A lien as provided under G.S. 44-49 shall also attach upon all funds paid to any person in compensation for or settlement of the injuries, whether in litigation or otherwise. If an attorney represents the injured person, the lien is perfected as provided under G.S. 44-49. Before their disbursement, any person that receives those funds shall retain out of any recovery or any compensation so received a sufficient amount to pay the just and bona fide claims for any drugs, medical supplies, ambulance services, services rendered by any physician, dentist, nurse, or hospital, or hospital attention or services, after having received notice of those claims. Evidence as to the amount of the charges shall be competent in the trial of the action. Nothing in this section or in G.S. 44-49 shall be construed so as to interfere with any amount due for attorney’s services. The lien provided for shall in no case, exclusive of attorneys’ fees, exceed fifty percent (50%) of the amount of damages recovered. Except as provided in G.S. 44-51, a client’s instructions for the disbursement of settlement or judgment proceeds are not binding on the disbursing attorney to the extent that the instructions conflict with the requirements of this Article. (1935, c. 121, s. 2; 1959, c. 800, s. 2; 1969, c. 450, s. 2; 1995 (Reg. Sess., 1996), c. 674, s. 3; 2001-377, s. 2.)
§ 44-50.1 |
Statutes and Session Law |
Chapter 44. Liens. |
Article 9. Liens upon Recoveries for Personal Injuries to Secure Sums Due for Medical Attention, etc. |
44-50.1 Accounting of disbursements; attorney’s fees to enforce lien rights. |
44-50.1. Accounting of disbursements; attorney’s fees to enforce lien rights.

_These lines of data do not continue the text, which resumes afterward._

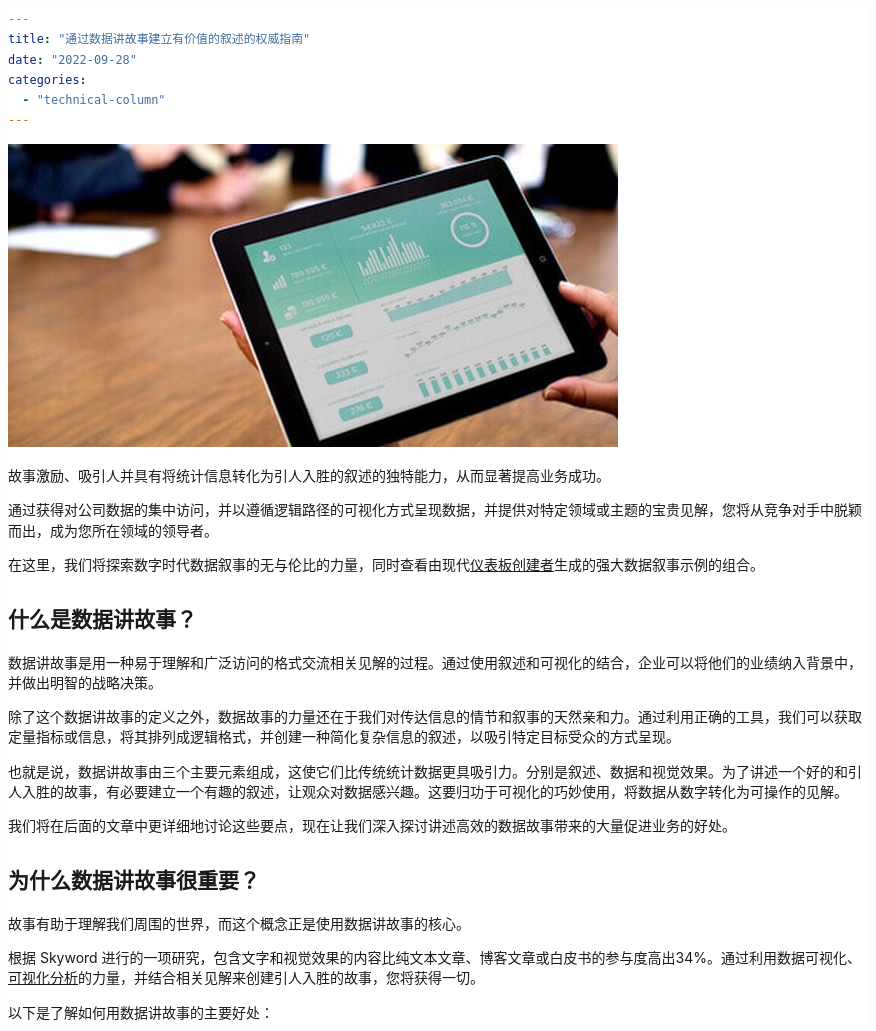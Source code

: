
```yaml
---
title: "通过数据讲故事建立有价值的叙述的权威指南"
date: "2022-09-28"
categories: 
  - "technical-column"
---
```


![blob.jpeg](images/1664243830-blob-jpeg.jpeg)

故事激励、吸引人并具有将统计信息转化为引人入胜的叙述的独特能力，从而显著提高业务成功。

通过获得对公司数据的集中访问，并以遵循逻辑路径的可视化方式呈现数据，并提供对特定领域或主题的宝贵见解，您将从竞争对手中脱颖而出，成为您所在领域的领导者。

在这里，我们将探索数字时代数据叙事的无与伦比的力量，同时查看由现代[仪表板创建者](https://www.datafocus.ai/infos/dashboard-creator)生成的强大数据叙事示例的组合。

## 什么是数据讲故事？

数据讲故事是用一种易于理解和广泛访问的格式交流相关见解的过程。通过使用叙述和可视化的结合，企业可以将他们的业绩纳入背景中，并做出明智的战略决策。

除了这个数据讲故事的定义之外，数据故事的力量还在于我们对传达信息的情节和叙事的天然亲和力。通过利用正确的工具，我们可以获取定量指标或信息，将其排列成逻辑格式，并创建一种简化复杂信息的叙述，以吸引特定目标受众的方式呈现。

也就是说，数据讲故事由三个主要元素组成，这使它们比传统统计数据更具吸引力。分别是叙述、数据和视觉效果。为了讲述一个好的和引人入胜的故事，有必要建立一个有趣的叙述，让观众对数据感兴趣。这要归功于可视化的巧妙使用，将数据从数字转化为可操作的见解。

我们将在后面的文章中更详细地讨论这些要点，现在让我们深入探讨讲述高效的数据故事带来的大量促进业务的好处。

## 为什么数据讲故事很重要？

故事有助于理解我们周围的世界，而这个概念正是使用数据讲故事的核心。

根据 Skyword 进行的一项研究，包含文字和视觉效果的内容比纯文本文章、博客文章或白皮书的参与度高出34%。通过利用数据可视化、[可视化分析](https://www.datafocus.ai/infos/visual-analytics)的力量，并结合相关见解来创建引人入胜的故事，您将获得一切。

以下是了解如何用数据讲故事的主要好处：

(a) Notwithstanding any confidentiality agreement entered into between the injured person and the payor of proceeds as settlement of compensation for injuries, upon the lienholder’s written request and the lienholder’s written agreement to be bound by any confidentiality agreements regarding the contents of the accounting, any person distributing funds to a lienholder under this Article in an amount less than the amount claimed by that lienholder shall provide to that lienholder a certification with sufficient information to demonstrate that the distribution was pro rata and consistent with this Article. If the person distributing settlement or judgment proceeds is an attorney, the accounting required by this section is not a breach of the attorney-client privilege.

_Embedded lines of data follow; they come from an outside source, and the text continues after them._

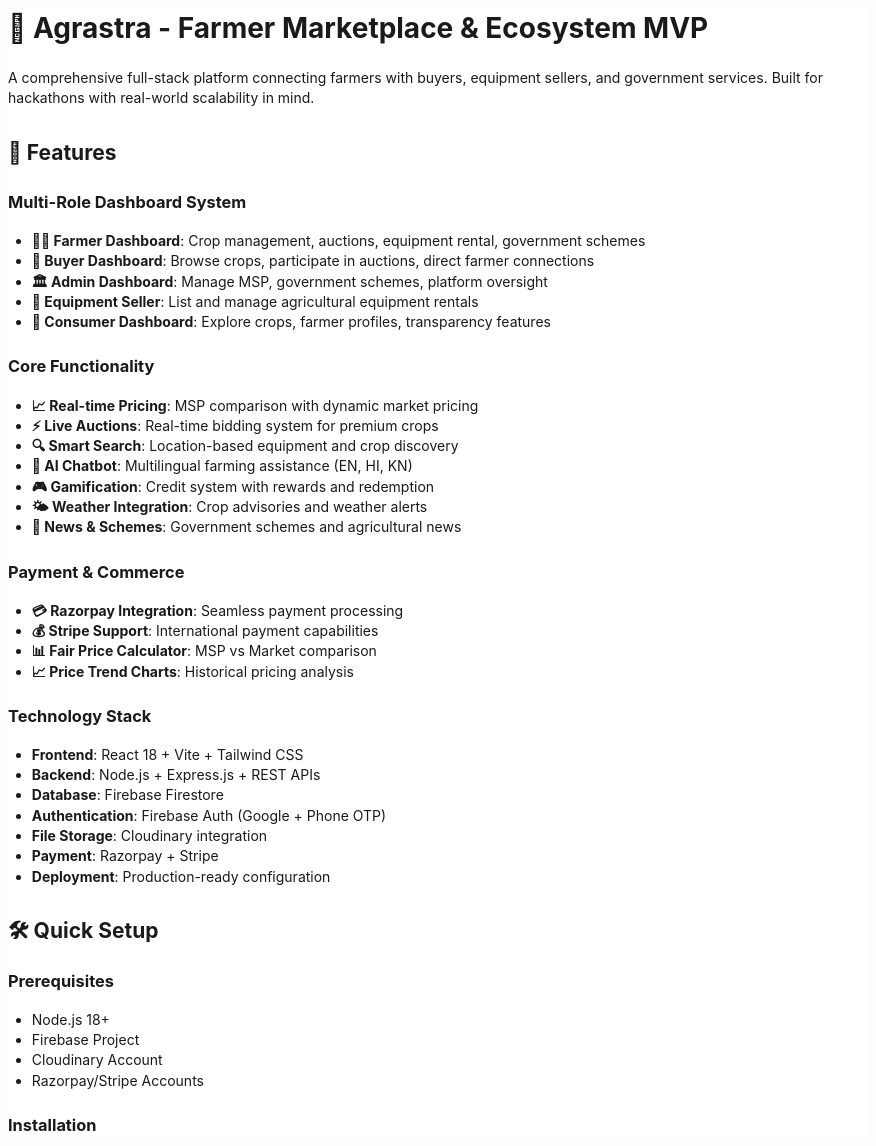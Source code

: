 # 🌾 Agrastra - Farmer Marketplace & Ecosystem MVP

A comprehensive full-stack platform connecting farmers with buyers, equipment sellers, and government services. Built for hackathons with real-world scalability in mind.

## 🚀 Features

### Multi-Role Dashboard System
- **👨‍🌾 Farmer Dashboard**: Crop management, auctions, equipment rental, government schemes
- **🏪 Buyer Dashboard**: Browse crops, participate in auctions, direct farmer connections
- **🏛️ Admin Dashboard**: Manage MSP, government schemes, platform oversight
- **🚜 Equipment Seller**: List and manage agricultural equipment rentals
- **👥 Consumer Dashboard**: Explore crops, farmer profiles, transparency features

### Core Functionality
- **📈 Real-time Pricing**: MSP comparison with dynamic market pricing
- **⚡ Live Auctions**: Real-time bidding system for premium crops
- **🔍 Smart Search**: Location-based equipment and crop discovery
- **💬 AI Chatbot**: Multilingual farming assistance (EN, HI, KN)
- **🎮 Gamification**: Credit system with rewards and redemption
- **🌤️ Weather Integration**: Crop advisories and weather alerts
- **📰 News & Schemes**: Government schemes and agricultural news

### Payment & Commerce
- **💳 Razorpay Integration**: Seamless payment processing
- **💰 Stripe Support**: International payment capabilities
- **📊 Fair Price Calculator**: MSP vs Market comparison
- **📈 Price Trend Charts**: Historical pricing analysis

### Technology Stack
- **Frontend**: React 18 + Vite + Tailwind CSS
- **Backend**: Node.js + Express.js + REST APIs
- **Database**: Firebase Firestore
- **Authentication**: Firebase Auth (Google + Phone OTP)
- **File Storage**: Cloudinary integration
- **Payment**: Razorpay + Stripe
- **Deployment**: Production-ready configuration

## 🛠️ Quick Setup

### Prerequisites
- Node.js 18+
- Firebase Project
- Cloudinary Account
- Razorpay/Stripe Accounts

### Installation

(b) The certification under subsection (a) of this section shall include a statement of all of the following:
(1) The total amount of the settlement.
(2) The total distribution to lienholders, the amount of each lien claimed, and the percentage of each lien paid.
(3) The total attorney’s fees.
(c) Nothing in this Article shall be construed to require any person to act contrary to the requirements of the Health Insurance Portability and Accountability Act of 1996, P.L. 104-91, and regulations adopted pursuant to that Act. (2003-309, s. 1.)